I was amazed at the amount of learning and confirmation of things I was already aware of while reading this book. I spend a lot of time making observations in woods and forests while hiking, and this book gave an explanation for many of these observations. A few of the ideas that were brought out were:
– The difference between a mature (old growth) forest planted by nature and ones planted my man that are often a monoculture planted for commercial purposes. There is also a difference between how a tree grows in a forest and in an isolated landscape like in someone’s yard.
– The importance of soil microorganisms in the health of a forest and how this differs from trees planted in isolation as part of a landscape, park or street tree. Many of these microorganisms are particular to one species of tree. The web of life in nature is truly amazing!
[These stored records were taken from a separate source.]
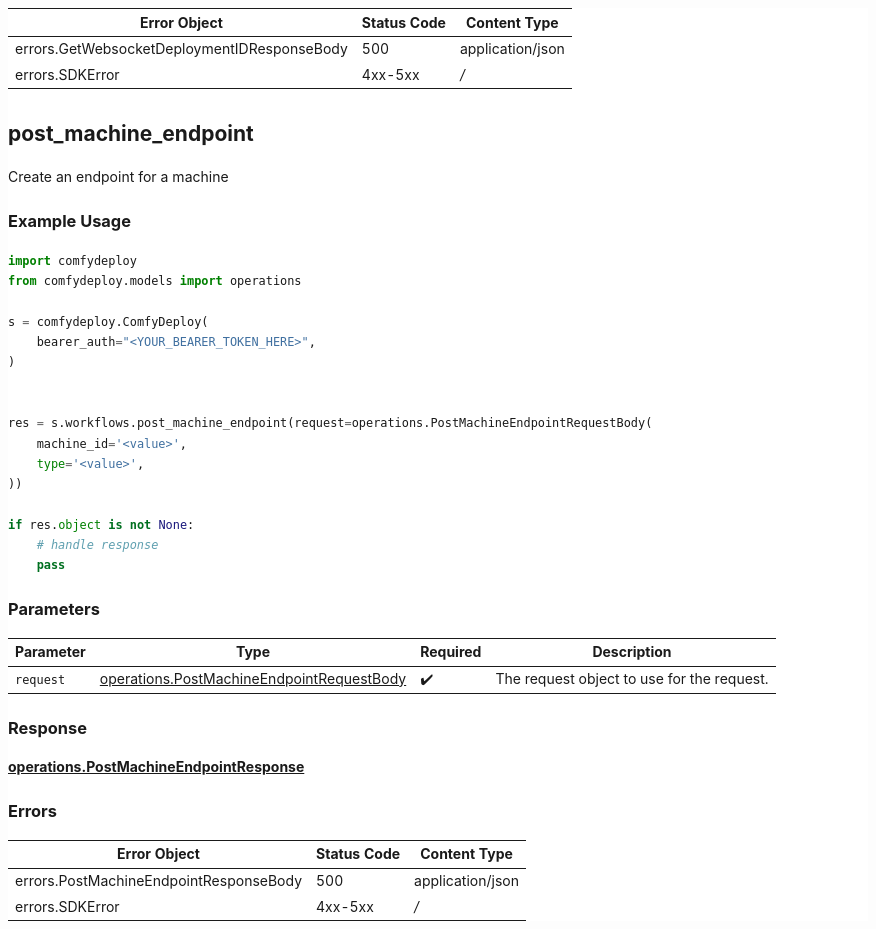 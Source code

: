 | Error Object                                | Status Code                                 | Content Type                                |
| ------------------------------------------- | ------------------------------------------- | ------------------------------------------- |
| errors.GetWebsocketDeploymentIDResponseBody | 500                                         | application/json                            |
| errors.SDKError                             | 4xx-5xx                                     | */*                                         |

## post_machine_endpoint

Create an endpoint for a machine

### Example Usage

```python
import comfydeploy
from comfydeploy.models import operations

s = comfydeploy.ComfyDeploy(
    bearer_auth="<YOUR_BEARER_TOKEN_HERE>",
)


res = s.workflows.post_machine_endpoint(request=operations.PostMachineEndpointRequestBody(
    machine_id='<value>',
    type='<value>',
))

if res.object is not None:
    # handle response
    pass

```

### Parameters

| Parameter                                                                                              | Type                                                                                                   | Required                                                                                               | Description                                                                                            |
| ------------------------------------------------------------------------------------------------------ | ------------------------------------------------------------------------------------------------------ | ------------------------------------------------------------------------------------------------------ | ------------------------------------------------------------------------------------------------------ |
| `request`                                                                                              | [operations.PostMachineEndpointRequestBody](../../models/operations/postmachineendpointrequestbody.md) | :heavy_check_mark:                                                                                     | The request object to use for the request.                                                             |


### Response

**[operations.PostMachineEndpointResponse](../../models/operations/postmachineendpointresponse.md)**
### Errors

| Error Object                           | Status Code                            | Content Type                           |
| -------------------------------------- | -------------------------------------- | -------------------------------------- |
| errors.PostMachineEndpointResponseBody | 500                                    | application/json                       |
| errors.SDKError                        | 4xx-5xx                                | */*                                    |
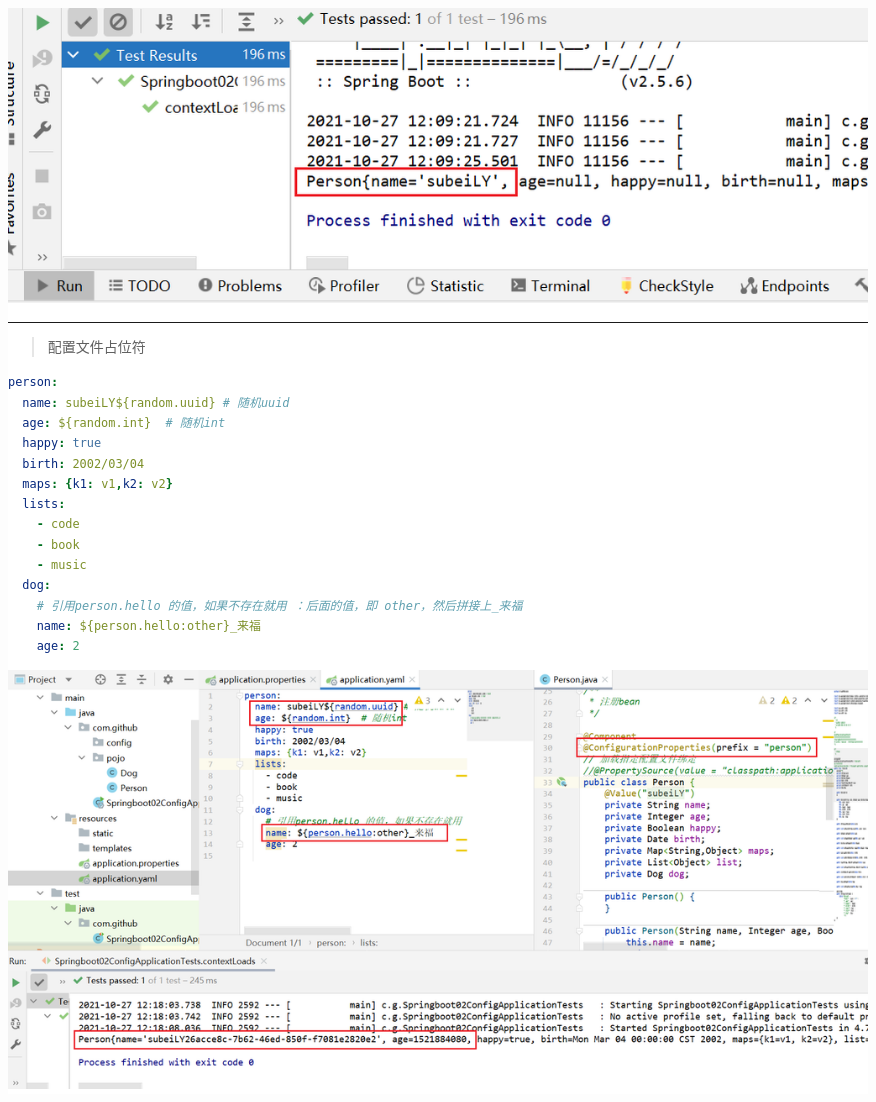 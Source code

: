 ![image-20211027120939278](img/01/image-20211027120939278.png)

----

> 配置文件占位符

```yaml
person:
  name: subeiLY${random.uuid} # 随机uuid
  age: ${random.int}  # 随机int
  happy: true
  birth: 2002/03/04
  maps: {k1: v1,k2: v2}
  lists:
    - code
    - book
    - music
  dog:
    # 引用person.hello 的值，如果不存在就用 ：后面的值，即 other，然后拼接上_来福
    name: ${person.hello:other}_来福
    age: 2
```

![image-20211027121918539](img/01/image-20211027121918539.png)
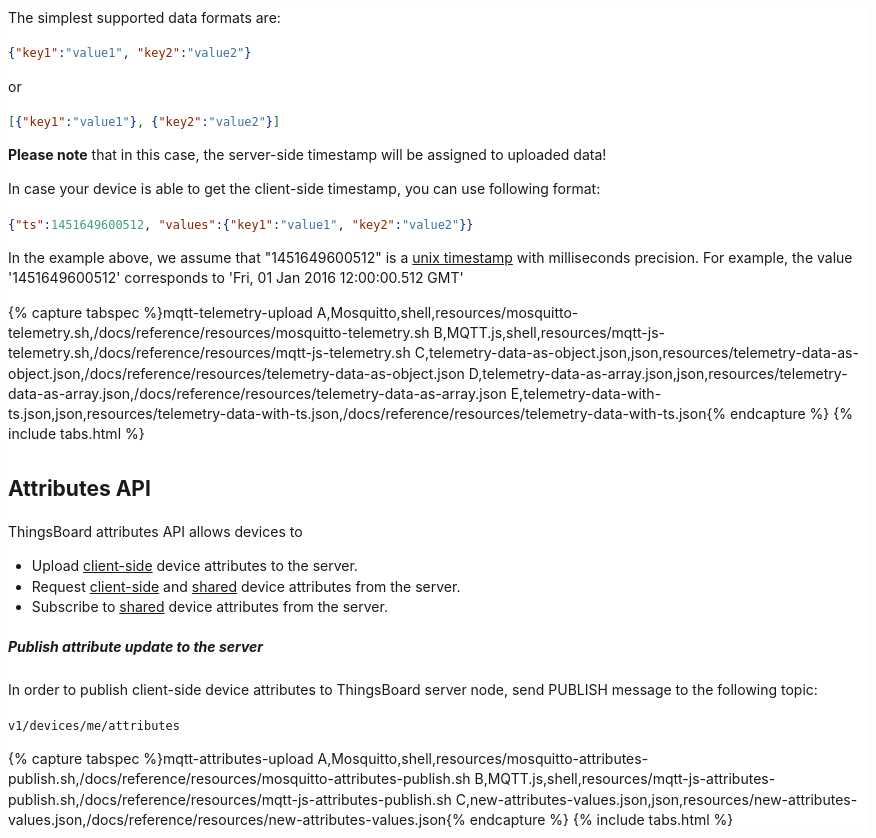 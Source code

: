 The simplest supported data formats are:

```json
{"key1":"value1", "key2":"value2"}
```

or

```json
[{"key1":"value1"}, {"key2":"value2"}]
```

**Please note** that in this case, the server-side timestamp will be assigned to uploaded data!

In case your device is able to get the client-side timestamp, you can use following format:


```json
{"ts":1451649600512, "values":{"key1":"value1", "key2":"value2"}}
```

In the example above, we assume that "1451649600512" is a [unix timestamp](https://en.wikipedia.org/wiki/Unix_time) with milliseconds precision.
For example, the value '1451649600512' corresponds to 'Fri, 01 Jan 2016 12:00:00.512 GMT'

{% capture tabspec %}mqtt-telemetry-upload
A,Mosquitto,shell,resources/mosquitto-telemetry.sh,/docs/reference/resources/mosquitto-telemetry.sh
B,MQTT.js,shell,resources/mqtt-js-telemetry.sh,/docs/reference/resources/mqtt-js-telemetry.sh
C,telemetry-data-as-object.json,json,resources/telemetry-data-as-object.json,/docs/reference/resources/telemetry-data-as-object.json
D,telemetry-data-as-array.json,json,resources/telemetry-data-as-array.json,/docs/reference/resources/telemetry-data-as-array.json
E,telemetry-data-with-ts.json,json,resources/telemetry-data-with-ts.json,/docs/reference/resources/telemetry-data-with-ts.json{% endcapture %}
{% include tabs.html %}

 
## Attributes API

ThingsBoard attributes API allows devices to

* Upload [client-side](/docs/user-guide/attributes/#attribute-types) device attributes to the server.
* Request [client-side](/docs/user-guide/attributes/#attribute-types) and [shared](/docs/user-guide/attributes/#attribute-types) device attributes from the server.
* Subscribe to [shared](/docs/user-guide/attributes/#attribute-types) device attributes from the server.
 
##### Publish attribute update to the server

In order to publish client-side device attributes to ThingsBoard server node, send PUBLISH message to the following topic:

```shell
v1/devices/me/attributes
```

{% capture tabspec %}mqtt-attributes-upload
A,Mosquitto,shell,resources/mosquitto-attributes-publish.sh,/docs/reference/resources/mosquitto-attributes-publish.sh
B,MQTT.js,shell,resources/mqtt-js-attributes-publish.sh,/docs/reference/resources/mqtt-js-attributes-publish.sh
C,new-attributes-values.json,json,resources/new-attributes-values.json,/docs/reference/resources/new-attributes-values.json{% endcapture %}
{% include tabs.html %}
– How extensively trees communicate and support each other both physically and nutritionally within the forest community. Young seedling trees actually have their growth suppressed by the more mature trees so they grow slowly and can be strong enough to mature once an older tree dies and opens up space in the canopy.
-The role of trees in climate and air quality. (I really understand this for the first time) It’s much more complex than taking in carbon dioxide and giving off oxygen.
Each chapter in the book covers a topic like the ones above along. The chapters have interesting names like: The Tree Lottery, Easy Does It, United We Stand – Divided We Fall and Tree School. I now have a totally different experience while in the woods observing the trees. I always wondered why trees blew in all different directions during a wind storm…now I know! You’ll have to read the book to find out).
A quote on the book jacket by author Hope Jahren says it all: “Soon after we begin to recognize trees for what they are – gigantic beings thriving against incredible odds for hundreds of years – we naturally come to ask, ‘How do they do it?’ This charming books tells how.”